As to the manner the entire discourse was in the highest degree earnest, fervent and tender to tears; full of conviction and full of love. While the temporary impression made upon most hearers was less remarkable than that produced by Dr. Alexander, in his happiest moods, all the students, and especially those who were diligent in taking notes, felt that they took away with them from Dr. Hodge a far larger mass of coherent thought for permanent use, than from any of the rest. The reason for this is abundantly evident when the drawers of his study are opened, and the large accumulation of careful preparations for this exercise are examined. He prepared and wrote out a careful analysis or skeleton of every Conference discourse. Although designed to meet no eye but his own, these analyses are fully written out, and are verbally complete in all their articulations. And although his audience was completely changed every three years, it appears that he never used the same preparation twice, but prepared, even after he had passed his 80th year a new paper for each Conference, often constructing analyses of the same theme several times.

This was his method of mental preparation.

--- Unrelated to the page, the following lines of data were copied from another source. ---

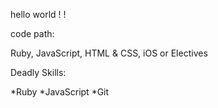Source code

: hello world ! !

code path:

Ruby, JavaScript, HTML & CSS, iOS or Electives

Deadly Skills:

*Ruby
*JavaScript
*Git





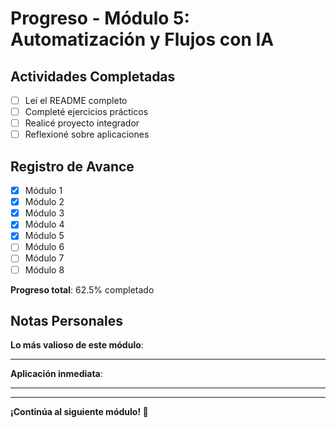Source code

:# Progreso - Módulo 5: Automatización y Flujos con IA

## Actividades Completadas

- [ ] Leí el README completo
- [ ] Completé ejercicios prácticos
- [ ] Realicé proyecto integrador
- [ ] Reflexioné sobre aplicaciones

## Registro de Avance

- [x] Módulo 1
- [x] Módulo 2
- [x] Módulo 3
- [x] Módulo 4
- [x] Módulo 5
- [ ] Módulo 6
- [ ] Módulo 7
- [ ] Módulo 8

**Progreso total**: 62.5% completado

## Notas Personales

**Lo más valioso de este módulo**:
_______________________________________________

**Aplicación inmediata**:
_______________________________________________

---

**¡Continúa al siguiente módulo! 💪**
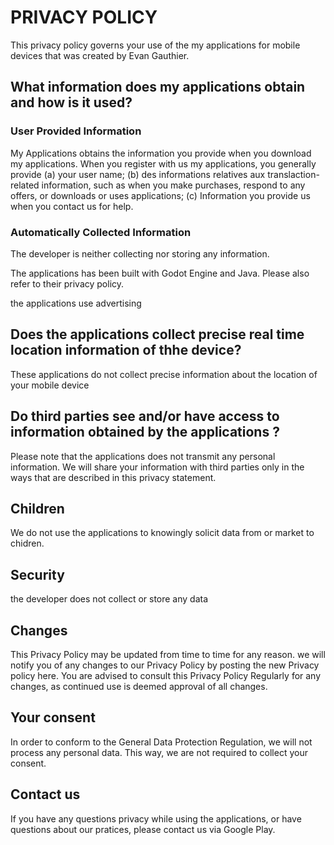 # PRIVACY POLICY

This privacy policy governs your use of the my applications for mobile devices that was created by Evan Gauthier.

## What information does my applications obtain and how is it used?

### User Provided Information

My Applications obtains the information you provide when you download my applications. When you register with us my applications, you generally provide (a) your user name; (b) des informations relatives aux translaction-related information, such as when you make purchases, respond to any offers, or downloads or uses applications; (c) Information you provide us when you contact us for help.

### Automatically Collected Information

The developer is neither collecting nor storing any information.

The applications has been built with Godot Engine and Java. Please also refer to their privacy policy.

the applications use advertising

## Does the applications collect precise real time location information of thhe device?

These applications do not collect precise information about the location of your mobile device

## Do third parties see and/or have access to information obtained by the applications ?

Please note that the applications does not transmit any personal information. We will share your information with third parties only in the ways that are described in this privacy statement.

## Children

We do not use the applications to knowingly solicit data from or market to chidren.

## Security

the developer does not collect or store any data

## Changes

This Privacy Policy may be updated from time to time for any reason. we will notify you of any changes to our Privacy Policy by posting the new Privacy policy here. You are advised to consult this Privacy Policy Regularly for any changes, as continued use is deemed approval of all changes.

## Your consent

In order to conform to the General Data Protection Regulation, we will not process any personal data. This way, we are not required to collect your consent.

## Contact us

If you have any questions privacy while using the applications, or have questions about our pratices, please contact us via Google Play.
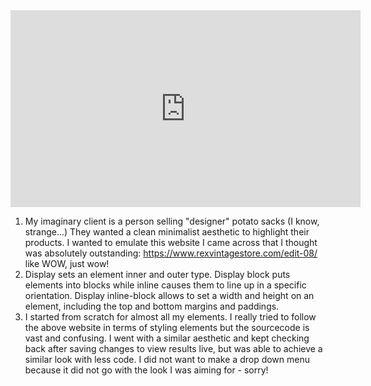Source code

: <iframe width="560" height="315" src="https://www.youtube.com/embed/HWQR-hAJrKU?controls=0&loop=1&autoplay=1" frameborder="0" allow="accelerometer; autoplay; encrypted-media; gyroscope; picture-in-picture" allowfullscreen></iframe>

1. My imaginary client is a person selling "designer" potato sacks (I know, strange...) They wanted a clean minimalist aesthetic to highlight their products. I wanted to emulate this website I came across that I thought was absolutely outstanding: https://www.rexvintagestore.com/edit-08/ like WOW, just wow!
2. Display sets an element inner and outer type. Display block puts elements into blocks while inline causes them to line up in a specific orientation. Display inline-block allows to set a width and height on an element, including the top and bottom margins and paddings.
3. I started from scratch for almost all my elements. I really tried to follow the above website in terms of styling elements but the sourcecode is vast and confusing. I went with a similar aesthetic and kept checking back after saving changes to view results live, but was able to achieve a similar look with less code. I did not want to make a drop down menu because it did not go with the look I was aiming for - sorry!
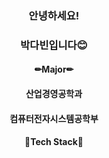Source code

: <div align="center">
  
  ### 안녕하세요!
  ### 박다빈입니다😊

  
  
  #### ✏Major✏
  #### 산업경영공학과
  #### 컴퓨터전자시스템공학부
  
  #### 🔨Tech Stack🔨
  
</div>


<!--
**dabin3178/dabin3178** is a ✨ _special_ ✨ repository because its `README.md` (this file) appears on your GitHub profile.

Here are some ideas to get you started:

- 🔭 I’m currently working on ...
- 🌱 I’m currently learning ...
- 👯 I’m looking to collaborate on ...
- 🤔 I’m looking for help with ...
- 💬 Ask me about ...
- 📫 How to reach me: ...
- 😄 Pronouns: ...
- ⚡ Fun fact: ...
-->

He habitually thought with his pen in his hand. He prepared an analysis of his subject before he wrote his sermons. He did the same before writing his theological lectures, or the several divisions of his Systematic Theology. He also made a written analysis of every important book he read, especially if it presented views of truth antagonistic to his own.

A volume of these papers is now published, not only because they

will afford a reminiscence of past sacred scenes, grateful to his surviving pupils, but chiefly because it is believed that in their present form they will be widely useful. Although the brain and heart, which through the beaming countenance and tremulous voice, infused these skeletons with life, are absent, they yet remain in themselves very remarkable examples of that analysis, that logical grouping and perspicuous exhibition of truth which is an essential faculty of the effective preacher. They present in this analytic form an amount and quality of homiletical example and suggestion probably not surpassed in the same number of pages in the English language. As an effective exhibition of the great principle that all genuine religious experience is only the realization in experience of Christian doctrine, and that all true doctrine does immediately go out into the practical issues of the inward and outward life, this volume is eminently fitted to vindicate and supplement the three volumes of Systematic Theology, which were the last work of the author's life.

The classification of these papers is entirely the work of the editor. The reader will find instances of repetition, some of which, under the circumstances are neither avoidable nor objectionable; some of which may be attributed to the incompetence of the editor, but none of which, if the several dates and original purpose of these papers be considered, can be regarded as the fault of the beloved and venerated author. As there is no Index of Subjects, the Table of Contents is made unusually, and it is hoped, sufficiently full and explicit.

A. A. HODGE.

Princeton, March 30, 1879.

TABLE OF CONTENTS.

I.

PAGE.

GOD AND HIS ATTRIBUTES..

1. Omnipresence of God.......

2. In Him we Live, and Move, and have our Being. Acts 17: 28......
3. The Sovereignty of God.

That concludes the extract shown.